Un scénario tenant sur un timbre poste, une caméra maniée d’une façon inégalée, un protagoniste à la croisée des chemins, un antagoniste camouflé, les routes californiennes sous un soleil de plomb : pourquoi Spielberg annonçait déjà son génie en 1971 avec Duel, considéré comme son premier film ?
Spielberg n’en n’est pas à son premier coup d’essai, mais Duel marque un tournant dans la carrière du jeune réalisateur. D’abord sous format télévisé, puis adapté pour le grand écran, Duel est le symbole des prémices d’une grande, très grande carrière.
Il aura fallu 13 jours. 13 jours pour marquer les esprits, 13 jours de tournage. 13 jours pour que la magie opère.
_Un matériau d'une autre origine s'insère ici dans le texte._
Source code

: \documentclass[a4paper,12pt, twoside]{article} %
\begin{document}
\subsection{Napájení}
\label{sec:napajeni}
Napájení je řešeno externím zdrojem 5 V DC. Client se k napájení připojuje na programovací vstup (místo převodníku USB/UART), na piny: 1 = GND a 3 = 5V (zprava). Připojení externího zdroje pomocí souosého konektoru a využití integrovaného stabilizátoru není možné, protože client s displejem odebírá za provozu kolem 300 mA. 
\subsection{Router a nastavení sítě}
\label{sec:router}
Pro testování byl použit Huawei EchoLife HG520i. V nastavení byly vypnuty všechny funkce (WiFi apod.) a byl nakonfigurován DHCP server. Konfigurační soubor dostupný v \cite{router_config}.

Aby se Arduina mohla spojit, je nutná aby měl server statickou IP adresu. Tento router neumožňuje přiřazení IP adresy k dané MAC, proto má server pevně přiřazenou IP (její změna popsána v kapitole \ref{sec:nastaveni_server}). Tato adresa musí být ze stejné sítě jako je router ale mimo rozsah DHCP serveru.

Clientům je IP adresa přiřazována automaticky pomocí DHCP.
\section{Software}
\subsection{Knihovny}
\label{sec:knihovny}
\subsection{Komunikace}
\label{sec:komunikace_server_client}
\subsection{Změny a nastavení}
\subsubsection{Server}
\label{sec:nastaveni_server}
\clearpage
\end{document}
George Lucas en sera lui-même époustouflé et devinera le génie du très jeune réalisateur.
Pourquoi est-ce exceptionnel ?
À l’instar de Jaws en 1976, on ne sait jamais quand le danger va frapper. Il est là, tout proche, on le sait, on le sent, on le conscientise, mais impossible de prédire quoi que ce soit. C’est grâce à cet effet que la pression est palpable à chaque moment et monte à la même fréquence que l’anxiété de David Mann. Nul besoin de savoir « pourquoi », tout ce qu’on veut savoir c’est : comment va finir cette course effrénée ?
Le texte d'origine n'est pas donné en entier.